Since the fiber industry relies on laser technology, I periodically look to see the latest breakthroughs and news in the field of laser research.

Beaming Lasers Through Tubes. Luc Thévenaz and a team from the Fiber Optics Group at the École Polytechnique Fédérale de Lausanne in Switzerland have developed a technology that amplifies light through hollow-tube fiber cables.

Today’s fiber has a core of solid glass. As light moves through the glass, the light signal naturally loses intensity due to impurities in the glass, losses at splice points, and light that bounces astray. Eventually, the light signal must be amplified and renewed if the signal is to be beamed for great distances.

Thévenaz and his team reasoned that the light signal would travel further if it could pass through a medium with less resistance than glass. They created hollow fiber glass tubes with the center filled with air. They found that there was less attenuation and resistance as the light traveled through the air tube and that they could beam signals for a much greater distance before needing to amplify the signal. However, at normal air pressure, they found that it was challenging to intercept and amplify the light signal.

They finally struck on the idea of adding pressure to the air in the tube. They found that as air is compressed in the tiny tubes that the air molecules form into regularly spaced clusters, and the compressed air acts to strengthen the light signal, similar to the manner that sound waves propagate through the air. The results were astounding, and they found that they could amplify the light signal as much as 100,000 times. Best of all, this can be done at room temperatures. It works for all frequencies of light from infrared to ultraviolet and it seems to work with any gas.

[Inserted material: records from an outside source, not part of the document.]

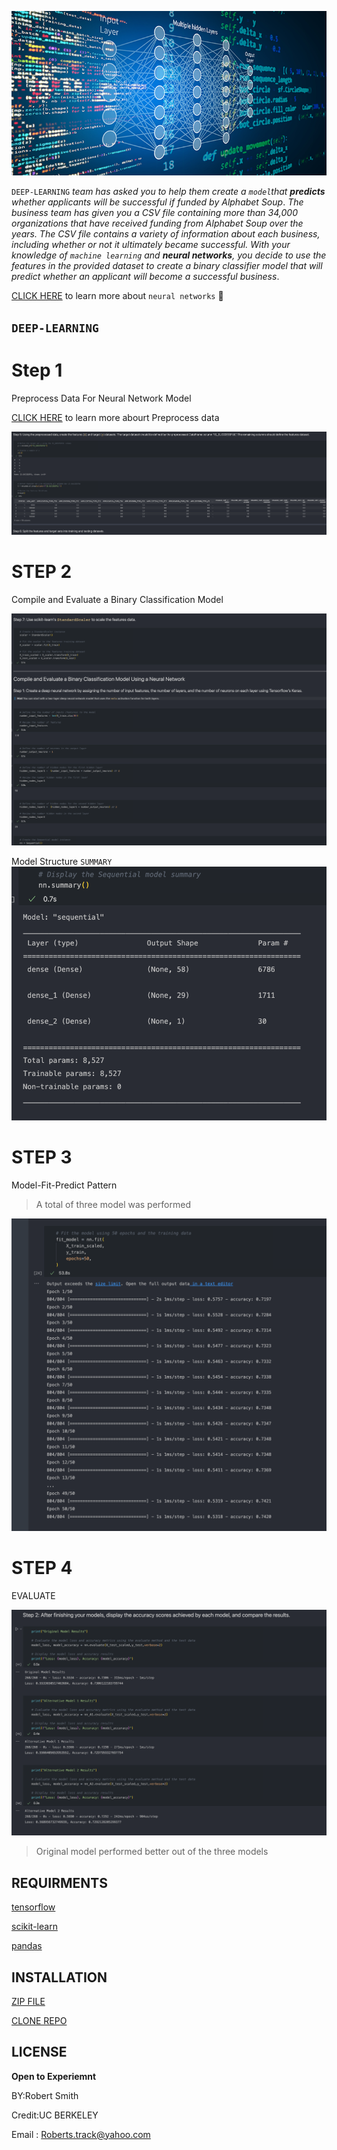 

![](pics/first.png)

`DEEP-LEARNING` *team has asked you to help them create a `model`that **predicts** whether applicants will be successful if funded by Alphabet Soup*.
*The business team has given you a CSV file containing more than 34,000 organizations that have received funding from Alphabet Soup over the years. The CSV file contains a variety of information about each business, including whether or not it ultimately became successful. With your knowledge of `machine learning` and **neural networks**, you decide to use the features in the provided dataset to create a binary classifier model that will predict whether an applicant will become a successful business*.

[CLICK HERE](https://news.mit.edu/2017/explained-neural-networks-deep-learning-0414) to learn more about `neural networks` 🧠

## `DEEP-LEARNING`

# Step 1

Preprocess Data For Neural Network Model

[CLICK HERE](https://www.v7labs.com/blog/data-preprocessing-guide) to learn more abourt Preprocess data 


![](pics/preproccess.png)

# STEP 2 

 Compile and Evaluate a Binary Classification Model
    

![](pics/compile.png)

Model Structure `SUMMARY`
![](pics/evaluate.png)

# STEP 3 
 Model-Fit-Predict Pattern 

 > A total of three model was performed 

![](pics/fitmodel.png)

# STEP 4

EVALUATE 

![](pics/allmodel.png)

> Original model performed better out of the three models




## REQUIRMENTS

[tensorflow](https://www.tensorflow.org)

[scikit-learn](https://scikit-learn.org/stable/)

[pandas](https://pandas.pydata.org)





## INSTALLATION

[ZIP FILE](https://github.com/brprod8/DEEP-LEARNING/archive/refs/heads/main.zip)

[CLONE REPO](https://github.com/brprod8/DEEP-LEARNING.git)





## LICENSE

**Open to Experiemnt**

BY:Robert Smith

Credit:UC BERKELEY

Email : Roberts.track@yahoo.com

The implications for the breakthrough is that light signals will be able to be sent for great distances without amplification. The challenge will be to find ways to pressurize the fiber cable (something that we used to do fifty years ago with air-filled copper cable). The original paper is available for purchase in nature photonics.

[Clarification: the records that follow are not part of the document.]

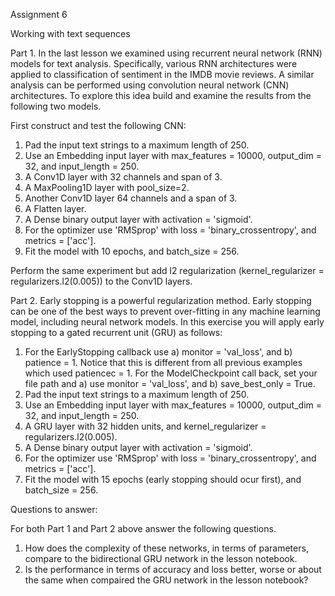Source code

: Assignment 6

Working with text sequences

Part 1.
In the last lesson we examined using recurrent neural network (RNN) models for text analysis. Specifically, various RNN architectures were applied to classification of sentiment in the IMDB movie reviews. A similar analysis can be performed using convolution neural network (CNN) architectures. To explore this idea build and examine the results from the following two models.

First construct and test the following CNN:   
1. Pad the input text strings to a maximum length of 250.         
2. Use an Embedding input layer with max_features = 10000, output_dim = 32, and input_length = 250.     
3. A Conv1D layer with 32 channels and span of 3.    
4. A MaxPooling1D layer with pool_size=2.    
5. Another Conv1D layer 64 channels and a span of 3.    
6. A Flatten layer.     
7. A Dense binary output layer with activation = 'sigmoid'.     
8. For the optimizer use 'RMSprop' with loss = 'binary_crossentropy', and metrics = ['acc'].    
9. Fit the model with 10 epochs, and batch_size = 256.   

Perform the same experiment but add l2 regularization (kernel_regularizer = regularizers.l2(0.005)) to the Conv1D layers.

Part 2.
Early stopping is a powerful regularization method. Early stopping can be one of the best ways to prevent over-fitting in any machine learning model, including neural network models. In this exercise you will apply early stopping to a gated recurrent unit (GRU) as follows:

1. For the EarlyStopping callback use a) monitor = 'val_loss', and b) patience = 1. Notice that this is different from all previous examples which used patiencec = 1. For the ModelCheckpoint call back, set your file path and a) use monitor = 'val_loss', and b) save_best_only = True.
2. Pad the input text strings to a maximum length of 250. 
3. Use an Embedding input layer with max_features = 10000, output_dim = 32, and input_length = 250.
4. A GRU layer with 32 hidden units, and kernel_regularizer = regularizers.l2(0.005).
5. A Dense binary output layer with activation = 'sigmoid'.
6. For the optimizer use 'RMSprop' with loss = 'binary_crossentropy', and metrics = ['acc'].
7. Fit the model with 15 epochs (early stopping should ocur first), and batch_size = 256.

Questions to answer:

For both Part 1 and Part 2 above answer the following questions. 
1. How does the complexity of these networks, in terms of parameters, compare to the bidirectional GRU network in the lesson notebook. 
2. Is the performance in terms of accuracy and loss better, worse or about the same when compaired the GRU network in the lesson notebook?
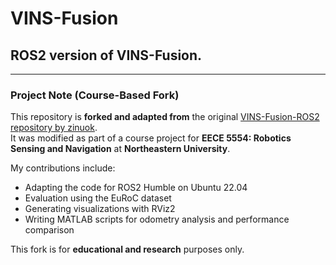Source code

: # VINS-Fusion

## ROS2 version of VINS-Fusion.

---

### Project Note (Course-Based Fork)

This repository is **forked and adapted from** the original [VINS-Fusion-ROS2 repository by zinuok](https://github.com/zinuok/VINS-Fusion-ROS2).  
It was modified as part of a course project for **EECE 5554: Robotics Sensing and Navigation** at **Northeastern University**.

My contributions include:
- Adapting the code for ROS2 Humble on Ubuntu 22.04
- Evaluation using the EuRoC dataset
- Generating visualizations with RViz2
- Writing MATLAB scripts for odometry analysis and performance comparison

This fork is for **educational and research** purposes only.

Bending the Laws of Refraction. Ayman Abouraddy, a professor in the College of Optics and Photonics at the University of Central Florida, along with a team has developed a new kind of laser that doesn’t obey the understood principles of how light refracts and travels through different substances.

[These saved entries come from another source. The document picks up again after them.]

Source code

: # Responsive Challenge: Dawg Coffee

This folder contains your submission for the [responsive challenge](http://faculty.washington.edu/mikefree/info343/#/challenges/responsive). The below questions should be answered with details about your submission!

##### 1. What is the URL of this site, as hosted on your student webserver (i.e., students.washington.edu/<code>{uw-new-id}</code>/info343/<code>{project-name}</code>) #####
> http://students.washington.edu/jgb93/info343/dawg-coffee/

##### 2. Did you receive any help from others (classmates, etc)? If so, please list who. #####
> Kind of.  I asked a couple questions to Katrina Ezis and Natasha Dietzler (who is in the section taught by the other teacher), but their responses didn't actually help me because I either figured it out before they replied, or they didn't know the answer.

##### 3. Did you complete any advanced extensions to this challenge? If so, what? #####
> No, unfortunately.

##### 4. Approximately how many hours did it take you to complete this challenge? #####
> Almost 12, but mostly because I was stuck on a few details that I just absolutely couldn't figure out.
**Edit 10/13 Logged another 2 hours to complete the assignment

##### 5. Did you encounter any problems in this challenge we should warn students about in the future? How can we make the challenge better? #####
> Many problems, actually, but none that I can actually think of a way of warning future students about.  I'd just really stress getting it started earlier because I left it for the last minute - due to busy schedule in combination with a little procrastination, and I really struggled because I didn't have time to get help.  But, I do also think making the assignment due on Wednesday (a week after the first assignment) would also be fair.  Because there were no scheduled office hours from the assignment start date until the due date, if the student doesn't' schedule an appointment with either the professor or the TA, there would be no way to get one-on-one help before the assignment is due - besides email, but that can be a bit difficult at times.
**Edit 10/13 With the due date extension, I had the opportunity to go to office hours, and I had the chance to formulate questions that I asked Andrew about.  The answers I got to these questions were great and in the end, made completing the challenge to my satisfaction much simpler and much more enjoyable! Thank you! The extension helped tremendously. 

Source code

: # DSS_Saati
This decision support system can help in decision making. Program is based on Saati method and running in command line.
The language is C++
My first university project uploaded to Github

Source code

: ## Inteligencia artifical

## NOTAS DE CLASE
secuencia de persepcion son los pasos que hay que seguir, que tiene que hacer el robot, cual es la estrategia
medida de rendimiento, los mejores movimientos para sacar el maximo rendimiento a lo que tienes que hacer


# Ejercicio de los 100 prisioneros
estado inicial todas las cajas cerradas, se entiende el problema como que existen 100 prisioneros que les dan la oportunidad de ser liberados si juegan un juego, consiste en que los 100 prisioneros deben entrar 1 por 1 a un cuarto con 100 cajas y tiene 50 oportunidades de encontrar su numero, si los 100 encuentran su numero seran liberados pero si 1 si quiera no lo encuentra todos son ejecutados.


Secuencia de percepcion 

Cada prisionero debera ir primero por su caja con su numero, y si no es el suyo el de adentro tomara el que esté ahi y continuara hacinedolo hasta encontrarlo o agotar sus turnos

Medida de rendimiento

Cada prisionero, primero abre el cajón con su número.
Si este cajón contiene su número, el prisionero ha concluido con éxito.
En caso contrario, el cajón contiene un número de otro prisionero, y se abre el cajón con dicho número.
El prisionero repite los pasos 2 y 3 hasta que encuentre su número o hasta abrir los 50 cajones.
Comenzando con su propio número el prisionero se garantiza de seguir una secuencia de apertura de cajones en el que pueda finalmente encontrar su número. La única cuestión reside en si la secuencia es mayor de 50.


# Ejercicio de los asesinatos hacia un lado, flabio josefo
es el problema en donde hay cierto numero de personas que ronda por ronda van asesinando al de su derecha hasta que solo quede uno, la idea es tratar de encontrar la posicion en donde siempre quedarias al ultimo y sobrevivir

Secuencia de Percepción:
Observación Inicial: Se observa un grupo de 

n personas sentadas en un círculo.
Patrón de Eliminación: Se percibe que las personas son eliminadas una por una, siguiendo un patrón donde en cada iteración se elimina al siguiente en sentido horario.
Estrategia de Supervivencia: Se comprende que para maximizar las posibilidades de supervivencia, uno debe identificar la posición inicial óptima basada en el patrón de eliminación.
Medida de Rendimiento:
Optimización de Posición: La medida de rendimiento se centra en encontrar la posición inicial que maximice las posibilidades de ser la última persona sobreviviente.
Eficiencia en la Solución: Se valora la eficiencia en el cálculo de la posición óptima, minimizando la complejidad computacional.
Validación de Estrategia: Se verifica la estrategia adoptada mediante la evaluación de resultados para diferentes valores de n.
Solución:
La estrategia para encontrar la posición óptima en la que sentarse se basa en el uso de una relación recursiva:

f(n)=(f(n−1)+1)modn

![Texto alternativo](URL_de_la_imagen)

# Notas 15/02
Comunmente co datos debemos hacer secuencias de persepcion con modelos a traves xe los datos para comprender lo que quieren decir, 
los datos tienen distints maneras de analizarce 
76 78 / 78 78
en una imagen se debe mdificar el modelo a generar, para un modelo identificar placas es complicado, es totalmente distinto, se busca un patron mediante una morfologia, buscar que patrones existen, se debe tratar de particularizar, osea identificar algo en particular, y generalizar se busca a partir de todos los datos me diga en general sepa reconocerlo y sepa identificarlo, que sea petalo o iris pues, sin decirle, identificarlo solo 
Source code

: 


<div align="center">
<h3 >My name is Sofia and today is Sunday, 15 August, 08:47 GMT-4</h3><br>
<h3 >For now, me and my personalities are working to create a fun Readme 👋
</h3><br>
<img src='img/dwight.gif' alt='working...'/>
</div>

Light normally slows down when it travels through denser materials. This is something we all instinctively understand, and it can be seen by putting a spoon into a glass of water. To the eye, it looks like the spoon bends at that point where the water and air meet. This phenomenon is described by Snell’s Law, and if you took physics you probably recall calculating the angles of incidence and refraction predicted by the law.

The new lasers don’t follow Snell’s law. Light is arranged into what the researchers call spacetime wave packets. The packets can be arranged in such a way that they don’t slow down or speed up as they pass through materials of different density. That means that the light signals taking different paths can be timed to arrive at the destination at the same time.

The scientists created the light packets using a device known as a spatial  light modulator which arranges the energy of a pulse of light in a way that the normal properties if space and time are no longer separate. I’m sure like me that you have no idea what that means.

This creates a mind-boggling result in that light can pass through different mediums and yet act as if there is no resistance. The packets still follow another age-old rule in Fermat’s Principle that says that light always travels to take the shortest path. The findings are lading scientists to look at light in a new way and develop new concepts for the best way to transmit light beams. The scientists say this feels as if the old restrictions of physics have been lifted and has given them a host of new avenues of light and laser research.

 The research was funded by the U.S. Office of Naval Research. One of the most immediate uses of the technology would be the ability to communicate simultaneously from planes or satellites with submarines in different locations.  The research paper is also available from nature photonics.